4 Modern Significance and Circulation

The work of Allievi can still be considered of modern significance and even of practical interest, both for investigation and application in Mechanism Design. In fact, the treatise on Kinematics of Planar Couplers is still known worldwide nowadays and is cited in research reports as a background or inspirational source.

After a period of oblivion, the work by Allievi has come to be considered some of the most brilliant results of the vigorous activity of Italian kinematicians in the 19th century, as pointed out in Ceccarelli (2000).

Just after its publication, the work circulated mainly within Italian circles, largely because of the language barrier. But it was soon forgotten for a long period, at least as an explicit reference. However, it was subsequently rediscovered, mainly because of international studies, and came once again to be appreciated as a significant contribution.

Since the 1940s, it has been considered as a basic reference, mainly in the German literature. For example, Richard De Jonge cited ‘Cinematica della biella piana’ with great emphasis in De Jonge (1940, 1943), and thus brought this reference to the attention of the U.S.A. As a result, Allievi’s work was reconsidered and circulated all around the world, as indicated for example by the references to it in Hain (1967), Hunt (1978) and Nieto (1978).

The importance of Allievi’s treatment has been recognized in its analytical developments, mainly for the derivation of the Burmester points in four-bar mechanisms, both from an historical viewpoint, as in (Nolle 1974), and as technical modern formulation in (Freudenstein and Sandor 1961).
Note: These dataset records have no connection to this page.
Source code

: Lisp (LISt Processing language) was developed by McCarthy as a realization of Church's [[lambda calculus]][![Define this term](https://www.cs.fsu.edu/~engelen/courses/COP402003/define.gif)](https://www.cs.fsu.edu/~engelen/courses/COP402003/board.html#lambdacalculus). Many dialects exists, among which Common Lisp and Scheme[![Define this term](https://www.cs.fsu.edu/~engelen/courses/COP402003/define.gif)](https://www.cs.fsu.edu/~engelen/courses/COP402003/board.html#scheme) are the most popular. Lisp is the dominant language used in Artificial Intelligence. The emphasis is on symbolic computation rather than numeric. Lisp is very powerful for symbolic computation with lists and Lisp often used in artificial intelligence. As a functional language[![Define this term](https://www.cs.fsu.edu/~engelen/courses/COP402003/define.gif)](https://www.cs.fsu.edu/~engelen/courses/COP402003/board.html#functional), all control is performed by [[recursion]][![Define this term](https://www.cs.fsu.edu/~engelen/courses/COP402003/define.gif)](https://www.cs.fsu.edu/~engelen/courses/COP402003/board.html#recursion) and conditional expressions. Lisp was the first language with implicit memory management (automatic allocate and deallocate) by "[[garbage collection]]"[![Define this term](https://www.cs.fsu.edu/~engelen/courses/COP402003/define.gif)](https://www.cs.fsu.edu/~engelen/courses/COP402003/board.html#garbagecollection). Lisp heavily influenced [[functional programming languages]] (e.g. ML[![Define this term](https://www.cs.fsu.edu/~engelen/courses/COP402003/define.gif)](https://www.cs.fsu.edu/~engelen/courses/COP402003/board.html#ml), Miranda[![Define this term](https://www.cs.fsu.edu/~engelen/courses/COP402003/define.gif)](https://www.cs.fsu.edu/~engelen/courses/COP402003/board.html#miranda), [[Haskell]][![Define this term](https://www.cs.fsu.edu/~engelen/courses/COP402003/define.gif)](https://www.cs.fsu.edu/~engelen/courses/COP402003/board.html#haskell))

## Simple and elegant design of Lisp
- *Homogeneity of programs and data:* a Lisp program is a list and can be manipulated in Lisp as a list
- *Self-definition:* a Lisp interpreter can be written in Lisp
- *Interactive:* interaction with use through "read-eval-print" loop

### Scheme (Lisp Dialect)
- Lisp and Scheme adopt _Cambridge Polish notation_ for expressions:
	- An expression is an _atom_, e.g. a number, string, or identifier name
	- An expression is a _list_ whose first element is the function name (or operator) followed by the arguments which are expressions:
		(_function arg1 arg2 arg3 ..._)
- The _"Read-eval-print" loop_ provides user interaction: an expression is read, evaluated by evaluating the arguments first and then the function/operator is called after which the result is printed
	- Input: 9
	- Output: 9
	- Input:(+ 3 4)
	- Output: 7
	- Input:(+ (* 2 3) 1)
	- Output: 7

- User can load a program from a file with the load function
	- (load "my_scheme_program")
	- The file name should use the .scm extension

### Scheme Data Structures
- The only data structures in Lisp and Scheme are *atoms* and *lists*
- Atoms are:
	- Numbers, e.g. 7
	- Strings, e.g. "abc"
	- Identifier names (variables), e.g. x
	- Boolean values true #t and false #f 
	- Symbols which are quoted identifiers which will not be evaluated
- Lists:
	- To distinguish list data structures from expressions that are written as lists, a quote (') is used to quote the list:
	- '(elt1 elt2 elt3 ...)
The work has garnered great attention and stimulated further investigations into the stationary points of the coupler points of coupler curves, even though it has not been explicitly cited.
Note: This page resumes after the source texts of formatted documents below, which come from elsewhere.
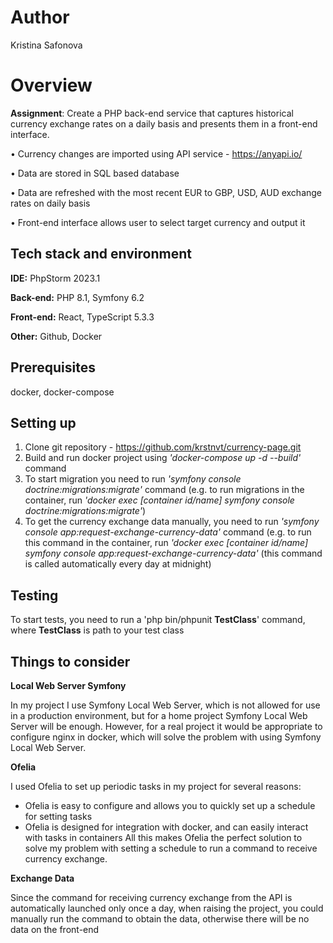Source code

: # Author

Kristina Safonova


# Overview

**Assignment**:
Create a PHP back-end service that captures historical currency exchange rates on a daily basis and presents them in a front-end interface.

• Currency changes are imported using API service - https://anyapi.io/

• Data are stored in SQL based database

• Data are refreshed with the most recent EUR to GBP, USD, AUD exchange
rates on daily basis

• Front-end interface allows user to select target currency and output it


## Tech stack and environment


**IDE:** PhpStorm 2023.1

**Back-end:** PHP 8.1, Symfony 6.2

**Front-end:** React, TypeScript 5.3.3

**Other:** Github, Docker


## Prerequisites

docker, docker-compose


## Setting up

1. Clone git repository - https://github.com/krstnvt/currency-page.git
2. Build and run docker project using _'docker-compose up -d --build'_ command
3. To start migration you need to run _'symfony console doctrine:migrations:migrate'_ command (e.g. to run migrations in the container, run _'docker exec [container id/name] symfony console doctrine:migrations:migrate'_)
5. To get the currency exchange data manually, you need to run _'symfony console app:request-exchange-currency-data'_ command (e.g. to run this command in the container, run _'docker exec [container id/name] symfony console app:request-exchange-currency-data'_ (this command is called automatically every day at midnight)


## Testing

To start tests, you need to run a 'php bin/phpunit **TestClass**' command, where **TestClass** is path to your test class


## Things to consider
**Local Web Server Symfony**

In my project I use Symfony Local Web Server, which is not allowed for use in a production environment, but for a home project Symfony Local Web Server will be enough. However, for a real project it would be appropriate to configure nginx in docker, which will solve the problem with using Symfony Local Web Server.

**Ofelia**

I used Ofelia to set up periodic tasks in my project for several reasons:
- Ofelia is easy to configure and allows you to quickly set up a schedule for setting tasks
- Ofelia is designed for integration with docker, and can easily interact with tasks in containers
All this makes Ofelia the perfect solution to solve my problem with setting a schedule to run a command to receive currency exchange.

**Exchange Data**

Since the command for receiving currency exchange from the API is automatically launched only once a day, when raising the project, you could manually run the command to obtain the data, otherwise there will be no data on the front-end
Nowadays, ‘Cinematica della biella piana’ is still referenced from an historical viewpoint, as for example in (Angeles 1997, Ceccarelli 1999, 2001 and 2004). Emblematic of this renewed interest is the fact that it led to an anastatic reproduction of Allievi’s treatise by CFR (FIAT Research Center) in 1999, (CFR 1999), an indication of the significance of Allievi’s approach even in the modern field of industrial applications.

The work of Allievi has been influential in the development towards a modern discipline of Mechanism Design, as recognized in the edited book (Erdman 1993) celebrating Professor Freudenstein. Even today, it is considered an inspiration, as indicated in textbooks, for example, (McCharty 2000), in journal papers for example (Pennock 2008), and conference events, for example (Chicurel 2011).

5 Conclusions

Lorenzo Allievi was an engineering practitioner with a strong formational background in MMS and a life-long interest in the theory of mechanical engineering aspects. Allievi’s book on Kinematics of Planar Couplers is a milestone work in modern Mechanism Kinematics with its rigorous theory, complete with applications in practical mechanism designs.